La señora Oliver hizo una pausa para respirar a sus anchas.

—Mi querido Poirot: tengo que decirle que todo esto es rigurosamente cierto. Poco antes de abandonar Londres estuve sentada en el interior de un autobús delante de determinada persona… ¡Oh! Aquí dentro —agregó la señora Oliver dándose una palmada en la frente—, anda cociéndose la historia ya. Veo la secuencia completa, lo que ella va a contestar, si va a correr algún peligro o el peligro será para otra mujer. Me parece que conozco ya su nombre completo. Veamos… Constance. Constance Carnaby. Solamente una cosa podría echarlo todo a perder.

—¿Qué cosa?

—Todo se iría a pasear, Poirot, si yo volviese a ver a la mujer en otro autobús, si le hablara, si me hablara ella, si yo empezara a tener noticias directas de su persona.

—Ya, ya. El argumento ha de ser suyo, ¿no? Exactamente igual que el personaje. La criatura literaria ha de nacer de usted. Usted ha de forjarla, comprenderla, saber cómo siente, animarla… El estímulo partió de un ser humano vivo, auténtico, real. Pero si usted llega a hacer averiguaciones sobre él… Bien. Entonces ya no habrá historia, ¿eh?

—Exactamente —corroboró la señora Oliver—. Con respecto a lo que estaba usted diciendo sobre Judith, he de decirle que nosotras pasamos juntas muchas horas durante el crucero, visitando lugares curiosos. Sin embargo, no llegué a conocerla muy bien, no ahondé mucho en su carácter. Es viuda. Al morir su esposo se quedó sola con su hija, Miranda, a quien usted ya conoce.

»Debo confesarle que madre e hija me han hecho sentir impresiones muy extrañas. Instintivamente, veo en ellas a dos personajes importantes, como si hubiesen estado mezclados en algún drama apasionante. No quiero conocer los detalles del drama en cuestión. Nada quiero que me digan acerca de él. Deseo pensar únicamente en el tipo de conflicto en que a mí me gustaría ver a esas personas.

—Ya. Veo a dos candidatas al ingreso en las páginas del próximo «best-seller» de Ariadne Oliver.

—Es usted muy rudo en ocasiones —manifestó la señora Oliver—. Le da usted a todo eso un tono vulgar —la señora Oliver se quedó pensativa—. Quizá lo sea.

—No, no.
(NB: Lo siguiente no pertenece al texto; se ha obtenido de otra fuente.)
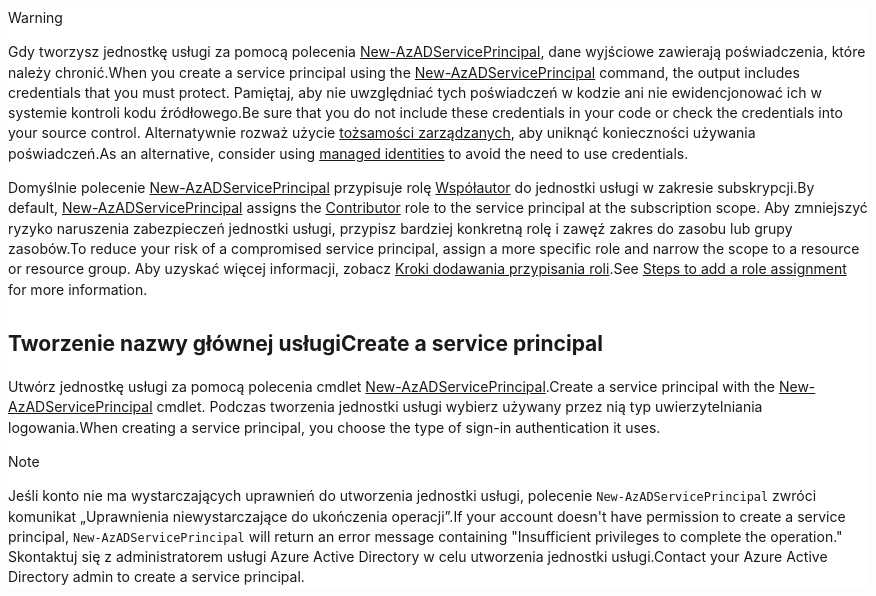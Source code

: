> [!WARNING]
> <span data-ttu-id="1bb8e-110">Gdy tworzysz jednostkę usługi za pomocą polecenia [New-AzADServicePrincipal](/powershell/module/Az.Resources/New-AzADServicePrincipal), dane wyjściowe zawierają poświadczenia, które należy chronić.</span><span class="sxs-lookup"><span data-stu-id="1bb8e-110">When you create a service principal using the [New-AzADServicePrincipal](/powershell/module/Az.Resources/New-AzADServicePrincipal) command, the output includes credentials that you must protect.</span></span> <span data-ttu-id="1bb8e-111">Pamiętaj, aby nie uwzględniać tych poświadczeń w kodzie ani nie ewidencjonować ich w systemie kontroli kodu źródłowego.</span><span class="sxs-lookup"><span data-stu-id="1bb8e-111">Be sure that you do not include these credentials in your code or check the credentials into your source control.</span></span> <span data-ttu-id="1bb8e-112">Alternatywnie rozważ użycie [tożsamości zarządzanych](/azure/active-directory/managed-identities-azure-resources/overview), aby uniknąć konieczności używania poświadczeń.</span><span class="sxs-lookup"><span data-stu-id="1bb8e-112">As an alternative, consider using [managed identities](/azure/active-directory/managed-identities-azure-resources/overview) to avoid the need to use credentials.</span></span>
>
> <span data-ttu-id="1bb8e-113">Domyślnie polecenie [New-AzADServicePrincipal](/powershell/module/Az.Resources/New-AzADServicePrincipal) przypisuje rolę [Współautor](/azure/role-based-access-control/built-in-roles#contributor) do jednostki usługi w zakresie subskrypcji.</span><span class="sxs-lookup"><span data-stu-id="1bb8e-113">By default, [New-AzADServicePrincipal](/powershell/module/Az.Resources/New-AzADServicePrincipal) assigns the [Contributor](/azure/role-based-access-control/built-in-roles#contributor) role to the service principal at the subscription scope.</span></span> <span data-ttu-id="1bb8e-114">Aby zmniejszyć ryzyko naruszenia zabezpieczeń jednostki usługi, przypisz bardziej konkretną rolę i zawęź zakres do zasobu lub grupy zasobów.</span><span class="sxs-lookup"><span data-stu-id="1bb8e-114">To reduce your risk of a compromised service principal, assign a more specific role and narrow the scope to a resource or resource group.</span></span> <span data-ttu-id="1bb8e-115">Aby uzyskać więcej informacji, zobacz [Kroki dodawania przypisania roli](/azure/role-based-access-control/role-assignments-steps).</span><span class="sxs-lookup"><span data-stu-id="1bb8e-115">See [Steps to add a role assignment](/azure/role-based-access-control/role-assignments-steps) for more information.</span></span>

## <a name="create-a-service-principal"></a><span data-ttu-id="1bb8e-116">Tworzenie nazwy głównej usługi</span><span class="sxs-lookup"><span data-stu-id="1bb8e-116">Create a service principal</span></span>

<span data-ttu-id="1bb8e-117">Utwórz jednostkę usługi za pomocą polecenia cmdlet [New-AzADServicePrincipal](/powershell/module/Az.Resources/New-AzADServicePrincipal).</span><span class="sxs-lookup"><span data-stu-id="1bb8e-117">Create a service principal with the [New-AzADServicePrincipal](/powershell/module/Az.Resources/New-AzADServicePrincipal) cmdlet.</span></span> <span data-ttu-id="1bb8e-118">Podczas tworzenia jednostki usługi wybierz używany przez nią typ uwierzytelniania logowania.</span><span class="sxs-lookup"><span data-stu-id="1bb8e-118">When creating a service principal, you choose the type of sign-in authentication it uses.</span></span>

> [!NOTE]
>
> <span data-ttu-id="1bb8e-119">Jeśli konto nie ma wystarczających uprawnień do utworzenia jednostki usługi, polecenie `New-AzADServicePrincipal` zwróci komunikat „Uprawnienia niewystarczające do ukończenia operacji”.</span><span class="sxs-lookup"><span data-stu-id="1bb8e-119">If your account doesn't have permission to create a service principal, `New-AzADServicePrincipal` will return an error message containing "Insufficient privileges to complete the operation."</span></span> <span data-ttu-id="1bb8e-120">Skontaktuj się z administratorem usługi Azure Active Directory w celu utworzenia jednostki usługi.</span><span class="sxs-lookup"><span data-stu-id="1bb8e-120">Contact your Azure Active Directory admin to create a service principal.</span></span>
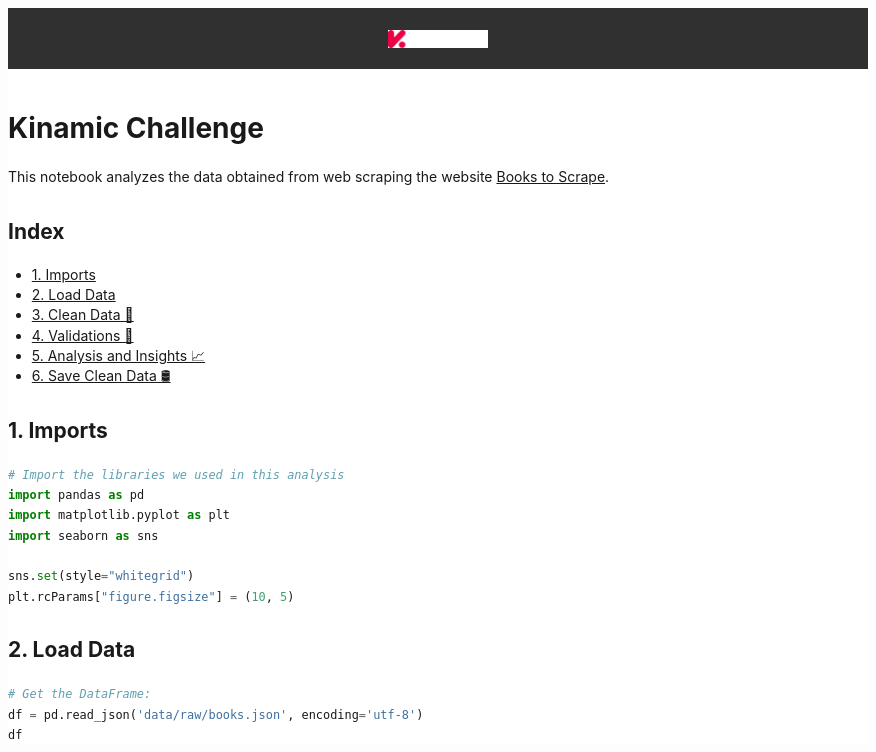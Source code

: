 <h1 align="center" style="background-color: #303030; padding: 10px;">
  <img src="media/kinamic_logo.svg" width="100px">
</h1>

# Kinamic Challenge
This notebook analyzes the data obtained from web scraping the website [Books to Scrape](https://books.toscrape.com/).

## Index
- [1. Imports](#1.-Imports)
- [2. Load Data](#2.-Load-Data)
- [3. Clean Data 🧹](#3.-Clean-Data-🧹)
- [4. Validations 🤔](#4.-Validations)
- [5. Analysis and Insights 📈](#5.-Analysis-and-Insights)
- [6. Save Clean Data 🛢](#6.-Save-Clean-Data)

## 1. Imports


```python
# Import the libraries we used in this analysis
import pandas as pd
import matplotlib.pyplot as plt
import seaborn as sns

sns.set(style="whitegrid")
plt.rcParams["figure.figsize"] = (10, 5)
```

## 2. Load Data


```python
# Get the DataFrame:
df = pd.read_json('data/raw/books.json', encoding='utf-8')
df
```




<div>
<style scoped>
    .dataframe tbody tr th:only-of-type {
        vertical-align: middle;
    }

    .dataframe tbody tr th {
        vertical-align: top;
    }
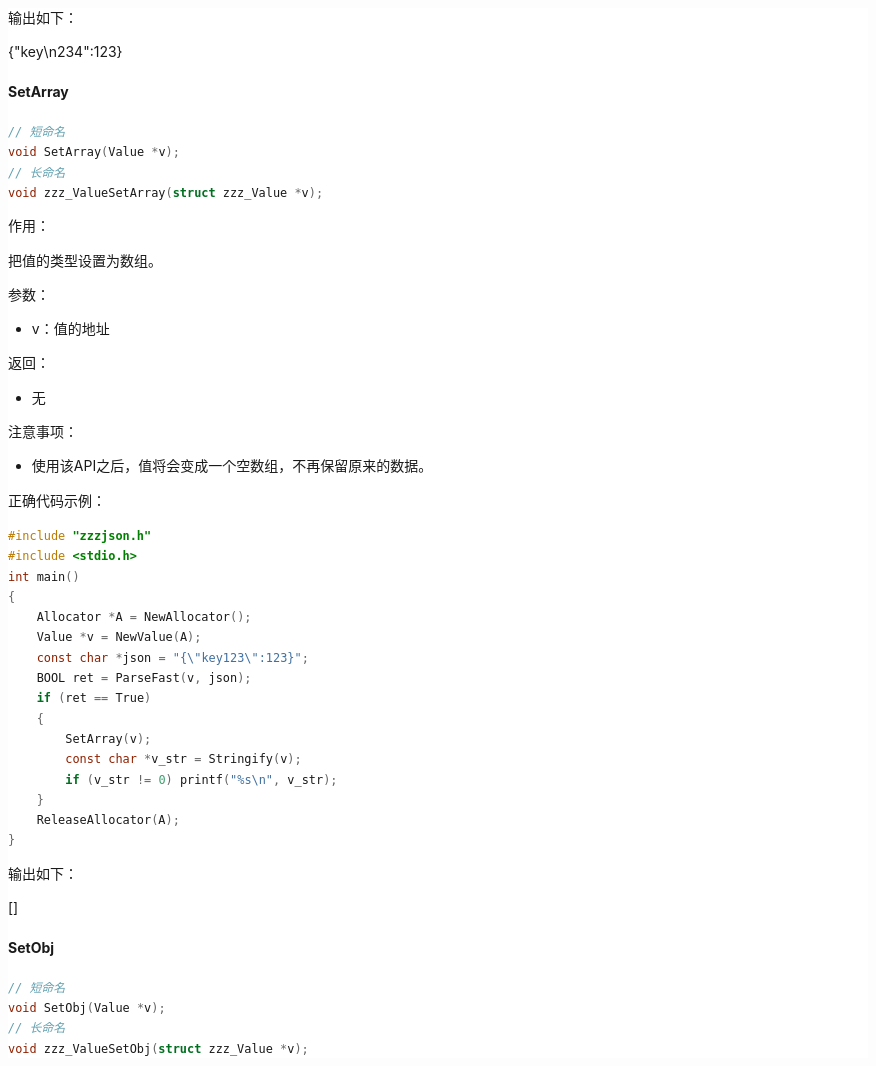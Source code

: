 输出如下：

{"key\n234":123}

#### SetArray 

```c
// 短命名
void SetArray(Value *v);
// 长命名
void zzz_ValueSetArray(struct zzz_Value *v);
```

作用：

把值的类型设置为数组。

参数：

- v：值的地址

返回：

- 无

注意事项：

- 使用该API之后，值将会变成一个空数组，不再保留原来的数据。

正确代码示例：

```c
#include "zzzjson.h"
#include <stdio.h>
int main()
{
    Allocator *A = NewAllocator();
    Value *v = NewValue(A);
    const char *json = "{\"key123\":123}";
    BOOL ret = ParseFast(v, json);
    if (ret == True)
    {
        SetArray(v);
        const char *v_str = Stringify(v);
        if (v_str != 0) printf("%s\n", v_str);
    }
    ReleaseAllocator(A);
}
```

输出如下：

[]

#### SetObj 

```c
// 短命名
void SetObj(Value *v);
// 长命名
void zzz_ValueSetObj(struct zzz_Value *v);
```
Nada vulgar. Es humano exclusivamente.

—¿Y usted quiere que yo invite a Judith y a Miranda a trasladarse a mi piso de Londres?

—Todavía no —replicó Poirot—. Primero he de asegurarme de que ando en lo cierto con una de mis pequeñas ideas.

—¡Vaya con sus pequeñas ideas! Bien. Tengo noticias que darle.

—Madame: me encantaría saber de qué se trata.

—No sé si le encantarán, verdaderamente. Probablemente, alterarán su composición de lugar. Supongamos que le digo que la falsificación de que tanto le han hablado no era tal falsificación…

—¿Qué está usted diciéndome?

——La señora Smyth, o como se llamara, redactó un codicilo, un apéndice de su testamento, dejando toda su fortuna a la joven extranjera que la servía. La anciana firmó el documento y también estamparon sus firmas en el papel dos testigos, uno en presencia del otro. A ver… Acérquese eso al bigote y husméelo… ¿Le sugiere algo?

C
APÍTULO
XIX

L
A señora… Leaman… —dijo Poirot, tomando nota del apellido.

—Eso es. Harriet Leaman. Y el otro testigo fue James Jenkins. El hombre se fue a vivir a Australia. Se supone con relación a la señorita Olga Seminoff que regresó a Checoslovaquia u otro país europeo, aquel de donde procedía… Aquí todo el mundo parece haber decidido en su día esfumarse.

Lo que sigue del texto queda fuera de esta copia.